Exercise. Search the listing below for the line containing "## How do you". From there through the line containing "## Can I do the CTF with my phone?", transcribe every line exactly, both ends included.

Extracted records.
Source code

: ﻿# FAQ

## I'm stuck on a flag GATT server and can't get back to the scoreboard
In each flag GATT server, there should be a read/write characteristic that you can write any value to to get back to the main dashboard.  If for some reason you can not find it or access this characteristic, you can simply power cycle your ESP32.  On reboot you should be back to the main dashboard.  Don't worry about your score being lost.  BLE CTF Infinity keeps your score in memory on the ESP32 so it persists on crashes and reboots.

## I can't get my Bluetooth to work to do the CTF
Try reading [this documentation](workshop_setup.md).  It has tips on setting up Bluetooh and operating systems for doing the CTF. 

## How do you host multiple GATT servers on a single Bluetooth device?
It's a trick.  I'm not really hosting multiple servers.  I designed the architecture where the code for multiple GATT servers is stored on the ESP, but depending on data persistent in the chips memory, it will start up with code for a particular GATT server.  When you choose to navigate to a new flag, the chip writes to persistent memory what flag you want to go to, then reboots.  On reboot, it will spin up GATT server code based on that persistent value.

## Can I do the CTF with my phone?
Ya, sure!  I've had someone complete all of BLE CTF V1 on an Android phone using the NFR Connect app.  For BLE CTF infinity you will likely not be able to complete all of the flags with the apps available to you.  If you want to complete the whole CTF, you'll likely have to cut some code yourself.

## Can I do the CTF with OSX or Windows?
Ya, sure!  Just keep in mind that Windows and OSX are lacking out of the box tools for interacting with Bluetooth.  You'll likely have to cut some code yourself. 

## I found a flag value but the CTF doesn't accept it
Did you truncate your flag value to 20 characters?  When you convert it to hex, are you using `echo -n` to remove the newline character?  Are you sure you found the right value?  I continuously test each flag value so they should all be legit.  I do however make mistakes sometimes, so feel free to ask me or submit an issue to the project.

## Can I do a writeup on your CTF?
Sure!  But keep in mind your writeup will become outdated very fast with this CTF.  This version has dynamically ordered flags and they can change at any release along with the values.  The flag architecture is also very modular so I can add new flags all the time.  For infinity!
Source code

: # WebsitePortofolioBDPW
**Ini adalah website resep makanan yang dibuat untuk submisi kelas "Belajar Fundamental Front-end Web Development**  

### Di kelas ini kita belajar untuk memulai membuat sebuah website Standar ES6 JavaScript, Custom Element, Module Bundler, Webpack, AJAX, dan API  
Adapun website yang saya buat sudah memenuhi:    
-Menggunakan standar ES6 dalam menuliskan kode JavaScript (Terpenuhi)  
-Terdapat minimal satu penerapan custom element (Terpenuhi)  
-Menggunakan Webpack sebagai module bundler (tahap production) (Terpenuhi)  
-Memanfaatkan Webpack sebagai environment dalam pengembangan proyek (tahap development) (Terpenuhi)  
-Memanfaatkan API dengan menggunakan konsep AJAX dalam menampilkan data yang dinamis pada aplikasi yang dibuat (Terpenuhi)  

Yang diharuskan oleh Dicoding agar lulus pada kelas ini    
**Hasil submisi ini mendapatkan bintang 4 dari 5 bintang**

Finished exercise.
## How do you host multiple GATT servers on a single Bluetooth device?
It's a trick.  I'm not really hosting multiple servers.  I designed the architecture where the code for multiple GATT servers is stored on the ESP, but depending on data persistent in the chips memory, it will start up with code for a particular GATT server.  When you choose to navigate to a new flag, the chip writes to persistent memory what flag you want to go to, then reboots.  On reboot, it will spin up GATT server code based on that persistent value.

## Can I do the CTF with my phone?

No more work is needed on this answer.